• **Exercise directions**
Below are records to repeat exactly; copy them without the pictures.

[Items from a data source]
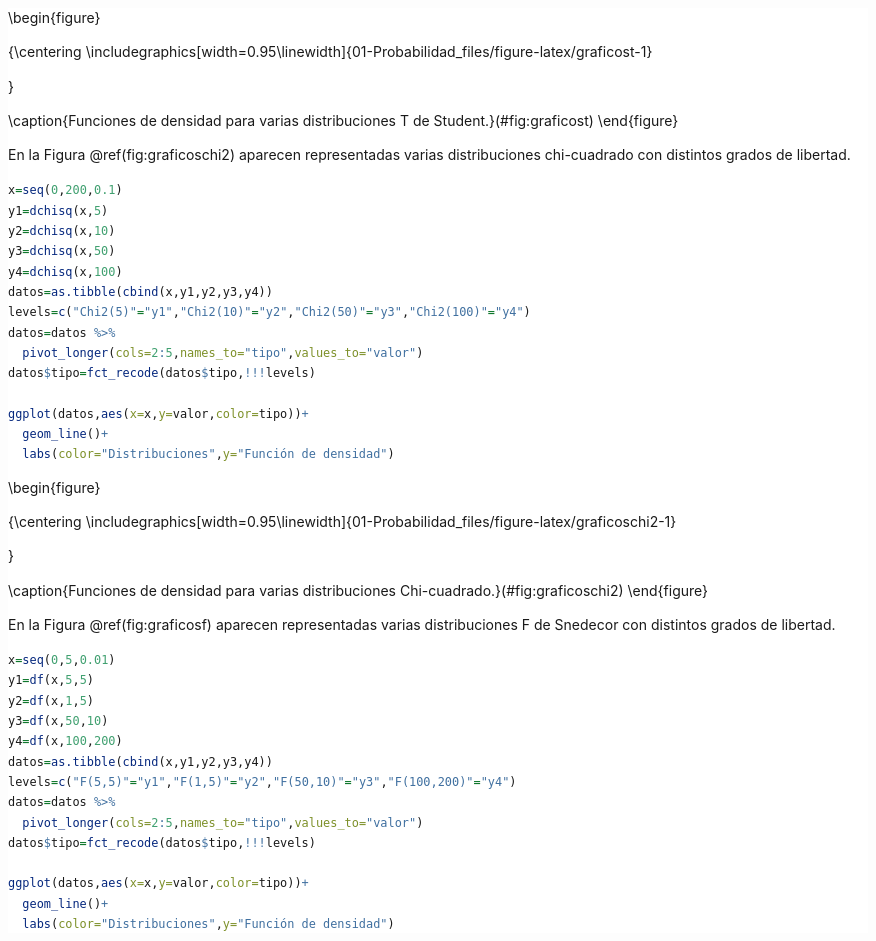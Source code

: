 \begin{figure}

{\centering \includegraphics[width=0.95\linewidth]{01-Probabilidad_files/figure-latex/graficost-1} 

}

\caption{Funciones de densidad para varias distribuciones T de Student.}(\#fig:graficost)
\end{figure}

En la Figura \@ref(fig:graficoschi2) aparecen representadas varias distribuciones chi-cuadrado con distintos grados de libertad.


```r
x=seq(0,200,0.1)
y1=dchisq(x,5)
y2=dchisq(x,10)
y3=dchisq(x,50)
y4=dchisq(x,100)
datos=as.tibble(cbind(x,y1,y2,y3,y4))
levels=c("Chi2(5)"="y1","Chi2(10)"="y2","Chi2(50)"="y3","Chi2(100)"="y4")
datos=datos %>%
  pivot_longer(cols=2:5,names_to="tipo",values_to="valor") 
datos$tipo=fct_recode(datos$tipo,!!!levels)

ggplot(datos,aes(x=x,y=valor,color=tipo))+
  geom_line()+
  labs(color="Distribuciones",y="Función de densidad")
```

\begin{figure}

{\centering \includegraphics[width=0.95\linewidth]{01-Probabilidad_files/figure-latex/graficoschi2-1} 

}

\caption{Funciones de densidad para varias distribuciones Chi-cuadrado.}(\#fig:graficoschi2)
\end{figure}

En la Figura \@ref(fig:graficosf) aparecen representadas varias distribuciones F de Snedecor con distintos grados de libertad.


```r
x=seq(0,5,0.01)
y1=df(x,5,5)
y2=df(x,1,5)
y3=df(x,50,10)
y4=df(x,100,200)
datos=as.tibble(cbind(x,y1,y2,y3,y4))
levels=c("F(5,5)"="y1","F(1,5)"="y2","F(50,10)"="y3","F(100,200)"="y4")
datos=datos %>%
  pivot_longer(cols=2:5,names_to="tipo",values_to="valor") 
datos$tipo=fct_recode(datos$tipo,!!!levels)

ggplot(datos,aes(x=x,y=valor,color=tipo))+
  geom_line()+
  labs(color="Distribuciones",y="Función de densidad")
```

• **Solution to the exercise**
Source code

: \begin{figure}

{\centering \includegraphics[width=0.95\linewidth]{01-Probabilidad_files/figure-latex/graficost-1} 

}

\caption{Funciones de densidad para varias distribuciones T de Student.}(\#fig:graficost)
\end{figure}

En la Figura \@ref(fig:graficoschi2) aparecen representadas varias distribuciones chi-cuadrado con distintos grados de libertad.


```r
x=seq(0,200,0.1)
y1=dchisq(x,5)
y2=dchisq(x,10)
y3=dchisq(x,50)
y4=dchisq(x,100)
datos=as.tibble(cbind(x,y1,y2,y3,y4))
levels=c("Chi2(5)"="y1","Chi2(10)"="y2","Chi2(50)"="y3","Chi2(100)"="y4")
datos=datos %>%
  pivot_longer(cols=2:5,names_to="tipo",values_to="valor") 
datos$tipo=fct_recode(datos$tipo,!!!levels)

ggplot(datos,aes(x=x,y=valor,color=tipo))+
  geom_line()+
  labs(color="Distribuciones",y="Función de densidad")
```

\begin{figure}

{\centering \includegraphics[width=0.95\linewidth]{01-Probabilidad_files/figure-latex/graficoschi2-1} 

}

\caption{Funciones de densidad para varias distribuciones Chi-cuadrado.}(\#fig:graficoschi2)
\end{figure}

En la Figura \@ref(fig:graficosf) aparecen representadas varias distribuciones F de Snedecor con distintos grados de libertad.


```r
x=seq(0,5,0.01)
y1=df(x,5,5)
y2=df(x,1,5)
y3=df(x,50,10)
y4=df(x,100,200)
datos=as.tibble(cbind(x,y1,y2,y3,y4))
levels=c("F(5,5)"="y1","F(1,5)"="y2","F(50,10)"="y3","F(100,200)"="y4")
datos=datos %>%
  pivot_longer(cols=2:5,names_to="tipo",values_to="valor") 
datos$tipo=fct_recode(datos$tipo,!!!levels)

ggplot(datos,aes(x=x,y=valor,color=tipo))+
  geom_line()+
  labs(color="Distribuciones",y="Función de densidad")
```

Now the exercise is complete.